◆ **Requirement**: Each entry below needs to be copied exactly, with nothing dropped.
===============
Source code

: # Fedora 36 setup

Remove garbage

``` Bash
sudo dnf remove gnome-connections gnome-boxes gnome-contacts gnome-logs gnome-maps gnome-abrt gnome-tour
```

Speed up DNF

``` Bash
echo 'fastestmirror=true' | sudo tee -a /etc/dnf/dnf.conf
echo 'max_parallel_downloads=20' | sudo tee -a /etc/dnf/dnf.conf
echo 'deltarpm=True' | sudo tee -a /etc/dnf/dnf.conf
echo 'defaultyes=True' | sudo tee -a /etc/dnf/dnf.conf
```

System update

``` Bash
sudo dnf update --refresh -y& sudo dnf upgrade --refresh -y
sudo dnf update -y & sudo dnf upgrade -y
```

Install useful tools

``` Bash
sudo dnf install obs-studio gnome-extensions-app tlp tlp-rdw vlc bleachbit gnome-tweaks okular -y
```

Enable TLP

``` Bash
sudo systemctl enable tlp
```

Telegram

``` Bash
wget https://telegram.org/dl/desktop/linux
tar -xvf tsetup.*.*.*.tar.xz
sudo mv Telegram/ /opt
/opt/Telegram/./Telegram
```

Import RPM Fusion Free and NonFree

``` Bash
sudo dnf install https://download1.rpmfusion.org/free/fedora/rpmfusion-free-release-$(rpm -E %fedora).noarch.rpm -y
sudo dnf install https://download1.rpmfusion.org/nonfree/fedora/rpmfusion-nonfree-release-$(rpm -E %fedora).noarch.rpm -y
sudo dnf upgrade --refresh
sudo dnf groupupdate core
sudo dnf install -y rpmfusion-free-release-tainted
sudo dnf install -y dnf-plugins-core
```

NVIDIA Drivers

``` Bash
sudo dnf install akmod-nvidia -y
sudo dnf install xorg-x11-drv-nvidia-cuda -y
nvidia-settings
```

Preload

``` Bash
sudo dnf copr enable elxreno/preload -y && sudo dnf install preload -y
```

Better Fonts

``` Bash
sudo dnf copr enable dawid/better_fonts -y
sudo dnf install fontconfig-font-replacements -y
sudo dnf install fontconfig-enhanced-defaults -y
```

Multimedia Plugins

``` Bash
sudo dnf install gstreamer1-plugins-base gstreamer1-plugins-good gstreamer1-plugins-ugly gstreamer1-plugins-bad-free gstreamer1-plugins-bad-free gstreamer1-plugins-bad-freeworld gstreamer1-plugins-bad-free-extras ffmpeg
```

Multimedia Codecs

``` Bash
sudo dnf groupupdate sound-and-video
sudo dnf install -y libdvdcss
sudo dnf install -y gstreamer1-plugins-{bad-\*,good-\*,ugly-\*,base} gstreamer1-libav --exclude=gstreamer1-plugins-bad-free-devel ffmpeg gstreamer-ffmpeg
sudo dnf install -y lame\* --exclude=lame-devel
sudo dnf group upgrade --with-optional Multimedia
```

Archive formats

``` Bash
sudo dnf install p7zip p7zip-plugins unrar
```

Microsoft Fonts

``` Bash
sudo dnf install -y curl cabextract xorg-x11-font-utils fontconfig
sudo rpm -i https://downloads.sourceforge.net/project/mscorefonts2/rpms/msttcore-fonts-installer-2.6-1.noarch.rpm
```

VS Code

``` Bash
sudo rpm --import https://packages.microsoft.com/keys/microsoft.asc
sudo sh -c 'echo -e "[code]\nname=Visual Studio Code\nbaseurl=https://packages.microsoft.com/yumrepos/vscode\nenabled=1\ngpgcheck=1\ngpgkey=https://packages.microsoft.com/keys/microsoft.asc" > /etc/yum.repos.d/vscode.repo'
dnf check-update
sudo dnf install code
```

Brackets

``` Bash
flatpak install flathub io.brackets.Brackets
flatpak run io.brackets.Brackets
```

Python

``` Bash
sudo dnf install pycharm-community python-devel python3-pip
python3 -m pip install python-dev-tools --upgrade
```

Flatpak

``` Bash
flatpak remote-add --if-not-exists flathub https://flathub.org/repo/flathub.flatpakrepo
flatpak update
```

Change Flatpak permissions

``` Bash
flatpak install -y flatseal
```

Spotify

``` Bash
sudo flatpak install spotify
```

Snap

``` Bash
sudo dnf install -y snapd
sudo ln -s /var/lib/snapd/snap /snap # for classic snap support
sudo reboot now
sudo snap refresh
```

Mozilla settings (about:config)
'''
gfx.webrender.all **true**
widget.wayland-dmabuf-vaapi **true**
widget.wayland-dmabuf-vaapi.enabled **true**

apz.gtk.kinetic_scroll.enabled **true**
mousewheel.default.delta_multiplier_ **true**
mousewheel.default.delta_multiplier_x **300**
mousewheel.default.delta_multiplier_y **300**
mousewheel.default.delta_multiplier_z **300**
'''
===============
◆ **Answer section**:
Source code

: # Fedora 36 setup

Remove garbage

``` Bash
sudo dnf remove gnome-connections gnome-boxes gnome-contacts gnome-logs gnome-maps gnome-abrt gnome-tour
```

Speed up DNF

``` Bash
echo 'fastestmirror=true' | sudo tee -a /etc/dnf/dnf.conf
echo 'max_parallel_downloads=20' | sudo tee -a /etc/dnf/dnf.conf
echo 'deltarpm=True' | sudo tee -a /etc/dnf/dnf.conf
echo 'defaultyes=True' | sudo tee -a /etc/dnf/dnf.conf
```

System update

``` Bash
sudo dnf update --refresh -y& sudo dnf upgrade --refresh -y
sudo dnf update -y & sudo dnf upgrade -y
```

Install useful tools

``` Bash
sudo dnf install obs-studio gnome-extensions-app tlp tlp-rdw vlc bleachbit gnome-tweaks okular -y
```

Enable TLP

``` Bash
sudo systemctl enable tlp
```

Telegram

``` Bash
wget https://telegram.org/dl/desktop/linux
tar -xvf tsetup.*.*.*.tar.xz
sudo mv Telegram/ /opt
/opt/Telegram/./Telegram
```

Import RPM Fusion Free and NonFree

``` Bash
sudo dnf install https://download1.rpmfusion.org/free/fedora/rpmfusion-free-release-$(rpm -E %fedora).noarch.rpm -y
sudo dnf install https://download1.rpmfusion.org/nonfree/fedora/rpmfusion-nonfree-release-$(rpm -E %fedora).noarch.rpm -y
sudo dnf upgrade --refresh
sudo dnf groupupdate core
sudo dnf install -y rpmfusion-free-release-tainted
sudo dnf install -y dnf-plugins-core
```

NVIDIA Drivers

``` Bash
sudo dnf install akmod-nvidia -y
sudo dnf install xorg-x11-drv-nvidia-cuda -y
nvidia-settings
```

Preload

``` Bash
sudo dnf copr enable elxreno/preload -y && sudo dnf install preload -y
```

Better Fonts

``` Bash
sudo dnf copr enable dawid/better_fonts -y
sudo dnf install fontconfig-font-replacements -y
sudo dnf install fontconfig-enhanced-defaults -y
```

Multimedia Plugins

``` Bash
sudo dnf install gstreamer1-plugins-base gstreamer1-plugins-good gstreamer1-plugins-ugly gstreamer1-plugins-bad-free gstreamer1-plugins-bad-free gstreamer1-plugins-bad-freeworld gstreamer1-plugins-bad-free-extras ffmpeg
```

Multimedia Codecs

``` Bash
sudo dnf groupupdate sound-and-video
sudo dnf install -y libdvdcss
sudo dnf install -y gstreamer1-plugins-{bad-\*,good-\*,ugly-\*,base} gstreamer1-libav --exclude=gstreamer1-plugins-bad-free-devel ffmpeg gstreamer-ffmpeg
sudo dnf install -y lame\* --exclude=lame-devel
sudo dnf group upgrade --with-optional Multimedia
```

Archive formats

``` Bash
sudo dnf install p7zip p7zip-plugins unrar
```

Microsoft Fonts

``` Bash
sudo dnf install -y curl cabextract xorg-x11-font-utils fontconfig
sudo rpm -i https://downloads.sourceforge.net/project/mscorefonts2/rpms/msttcore-fonts-installer-2.6-1.noarch.rpm
```

VS Code

``` Bash
sudo rpm --import https://packages.microsoft.com/keys/microsoft.asc
sudo sh -c 'echo -e "[code]\nname=Visual Studio Code\nbaseurl=https://packages.microsoft.com/yumrepos/vscode\nenabled=1\ngpgcheck=1\ngpgkey=https://packages.microsoft.com/keys/microsoft.asc" > /etc/yum.repos.d/vscode.repo'
dnf check-update
sudo dnf install code
```

Brackets

``` Bash
flatpak install flathub io.brackets.Brackets
flatpak run io.brackets.Brackets
```

Python

``` Bash
sudo dnf install pycharm-community python-devel python3-pip
python3 -m pip install python-dev-tools --upgrade
```

Flatpak

``` Bash
flatpak remote-add --if-not-exists flathub https://flathub.org/repo/flathub.flatpakrepo
flatpak update
```

Change Flatpak permissions

``` Bash
flatpak install -y flatseal
```

Spotify

``` Bash
sudo flatpak install spotify
```

Snap

``` Bash
sudo dnf install -y snapd
sudo ln -s /var/lib/snapd/snap /snap # for classic snap support
sudo reboot now
sudo snap refresh
```

Mozilla settings (about:config)
'''
gfx.webrender.all **true**
widget.wayland-dmabuf-vaapi **true**
widget.wayland-dmabuf-vaapi.enabled **true**

apz.gtk.kinetic_scroll.enabled **true**
mousewheel.default.delta_multiplier_ **true**
mousewheel.default.delta_multiplier_x **300**
mousewheel.default.delta_multiplier_y **300**
mousewheel.default.delta_multiplier_z **300**
'''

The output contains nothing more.